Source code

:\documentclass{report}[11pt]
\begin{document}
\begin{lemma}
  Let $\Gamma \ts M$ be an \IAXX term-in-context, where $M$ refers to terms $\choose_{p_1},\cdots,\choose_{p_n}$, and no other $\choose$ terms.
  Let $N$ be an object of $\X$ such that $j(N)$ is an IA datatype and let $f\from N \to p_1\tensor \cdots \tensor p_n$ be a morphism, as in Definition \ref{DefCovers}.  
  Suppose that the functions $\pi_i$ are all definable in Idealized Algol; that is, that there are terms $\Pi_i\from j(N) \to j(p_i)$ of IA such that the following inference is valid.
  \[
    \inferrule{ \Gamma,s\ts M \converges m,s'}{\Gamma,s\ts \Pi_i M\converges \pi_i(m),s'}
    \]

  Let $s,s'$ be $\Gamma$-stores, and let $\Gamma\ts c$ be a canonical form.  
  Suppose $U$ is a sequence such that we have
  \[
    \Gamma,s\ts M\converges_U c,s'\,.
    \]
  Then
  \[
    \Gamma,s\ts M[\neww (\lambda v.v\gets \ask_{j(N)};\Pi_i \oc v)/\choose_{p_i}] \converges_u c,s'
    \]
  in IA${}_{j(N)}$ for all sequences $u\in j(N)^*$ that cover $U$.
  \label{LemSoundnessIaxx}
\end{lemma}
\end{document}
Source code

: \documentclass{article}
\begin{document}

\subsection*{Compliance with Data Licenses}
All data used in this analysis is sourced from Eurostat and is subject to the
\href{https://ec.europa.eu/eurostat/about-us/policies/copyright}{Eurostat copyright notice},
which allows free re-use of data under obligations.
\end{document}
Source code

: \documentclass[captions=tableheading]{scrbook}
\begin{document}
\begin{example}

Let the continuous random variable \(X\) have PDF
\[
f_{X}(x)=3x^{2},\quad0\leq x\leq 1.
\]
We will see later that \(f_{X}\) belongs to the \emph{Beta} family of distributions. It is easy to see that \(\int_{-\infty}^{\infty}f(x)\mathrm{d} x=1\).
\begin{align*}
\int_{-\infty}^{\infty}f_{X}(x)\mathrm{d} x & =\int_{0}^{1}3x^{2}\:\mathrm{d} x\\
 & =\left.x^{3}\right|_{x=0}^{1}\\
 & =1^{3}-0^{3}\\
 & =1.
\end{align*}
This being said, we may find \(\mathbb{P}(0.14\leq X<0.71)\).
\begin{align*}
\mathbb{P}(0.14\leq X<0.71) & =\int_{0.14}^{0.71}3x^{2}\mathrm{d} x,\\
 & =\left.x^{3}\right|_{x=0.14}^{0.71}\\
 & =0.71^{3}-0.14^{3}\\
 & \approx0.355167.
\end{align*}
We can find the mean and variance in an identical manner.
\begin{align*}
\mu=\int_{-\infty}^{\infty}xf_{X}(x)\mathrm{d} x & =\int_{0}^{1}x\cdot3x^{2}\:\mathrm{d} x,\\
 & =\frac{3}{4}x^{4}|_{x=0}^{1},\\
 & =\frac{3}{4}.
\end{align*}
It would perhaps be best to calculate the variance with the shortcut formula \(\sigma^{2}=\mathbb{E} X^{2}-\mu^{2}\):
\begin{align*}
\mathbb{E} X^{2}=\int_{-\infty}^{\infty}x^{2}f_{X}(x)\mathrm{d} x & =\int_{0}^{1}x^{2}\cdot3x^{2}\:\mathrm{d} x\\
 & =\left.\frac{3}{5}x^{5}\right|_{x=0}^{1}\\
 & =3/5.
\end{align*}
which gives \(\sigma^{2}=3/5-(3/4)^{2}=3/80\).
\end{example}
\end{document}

Task description
Return every line above exactly.

Problem solution
Source code

:\documentclass{report}[11pt]
\begin{document}
\begin{lemma}
  Let $\Gamma \ts M$ be an \IAXX term-in-context, where $M$ refers to terms $\choose_{p_1},\cdots,\choose_{p_n}$, and no other $\choose$ terms.
  Let $N$ be an object of $\X$ such that $j(N)$ is an IA datatype and let $f\from N \to p_1\tensor \cdots \tensor p_n$ be a morphism, as in Definition \ref{DefCovers}.  
  Suppose that the functions $\pi_i$ are all definable in Idealized Algol; that is, that there are terms $\Pi_i\from j(N) \to j(p_i)$ of IA such that the following inference is valid.
  \[
    \inferrule{ \Gamma,s\ts M \converges m,s'}{\Gamma,s\ts \Pi_i M\converges \pi_i(m),s'}
    \]

  Let $s,s'$ be $\Gamma$-stores, and let $\Gamma\ts c$ be a canonical form.  
  Suppose $U$ is a sequence such that we have
  \[
    \Gamma,s\ts M\converges_U c,s'\,.
    \]
  Then
  \[
    \Gamma,s\ts M[\neww (\lambda v.v\gets \ask_{j(N)};\Pi_i \oc v)/\choose_{p_i}] \converges_u c,s'
    \]
  in IA${}_{j(N)}$ for all sequences $u\in j(N)^*$ that cover $U$.
  \label{LemSoundnessIaxx}
\end{lemma}
\end{document}
Source code

: \documentclass{article}
\begin{document}

\subsection*{Compliance with Data Licenses}
All data used in this analysis is sourced from Eurostat and is subject to the
\href{https://ec.europa.eu/eurostat/about-us/policies/copyright}{Eurostat copyright notice},
which allows free re-use of data under obligations.
\end{document}
Source code

: \documentclass[captions=tableheading]{scrbook}
\begin{document}
\begin{example}

Let the continuous random variable \(X\) have PDF
\[
f_{X}(x)=3x^{2},\quad0\leq x\leq 1.
\]
We will see later that \(f_{X}\) belongs to the \emph{Beta} family of distributions. It is easy to see that \(\int_{-\infty}^{\infty}f(x)\mathrm{d} x=1\).
\begin{align*}
\int_{-\infty}^{\infty}f_{X}(x)\mathrm{d} x & =\int_{0}^{1}3x^{2}\:\mathrm{d} x\\
 & =\left.x^{3}\right|_{x=0}^{1}\\
 & =1^{3}-0^{3}\\
 & =1.
\end{align*}
This being said, we may find \(\mathbb{P}(0.14\leq X<0.71)\).
\begin{align*}
\mathbb{P}(0.14\leq X<0.71) & =\int_{0.14}^{0.71}3x^{2}\mathrm{d} x,\\
 & =\left.x^{3}\right|_{x=0.14}^{0.71}\\
 & =0.71^{3}-0.14^{3}\\
 & \approx0.355167.
\end{align*}
We can find the mean and variance in an identical manner.
\begin{align*}
\mu=\int_{-\infty}^{\infty}xf_{X}(x)\mathrm{d} x & =\int_{0}^{1}x\cdot3x^{2}\:\mathrm{d} x,\\
 & =\frac{3}{4}x^{4}|_{x=0}^{1},\\
 & =\frac{3}{4}.
\end{align*}
It would perhaps be best to calculate the variance with the shortcut formula \(\sigma^{2}=\mathbb{E} X^{2}-\mu^{2}\):
\begin{align*}
\mathbb{E} X^{2}=\int_{-\infty}^{\infty}x^{2}f_{X}(x)\mathrm{d} x & =\int_{0}^{1}x^{2}\cdot3x^{2}\:\mathrm{d} x\\
 & =\left.\frac{3}{5}x^{5}\right|_{x=0}^{1}\\
 & =3/5.
\end{align*}
which gives \(\sigma^{2}=3/5-(3/4)^{2}=3/80\).
\end{example}
\end{document}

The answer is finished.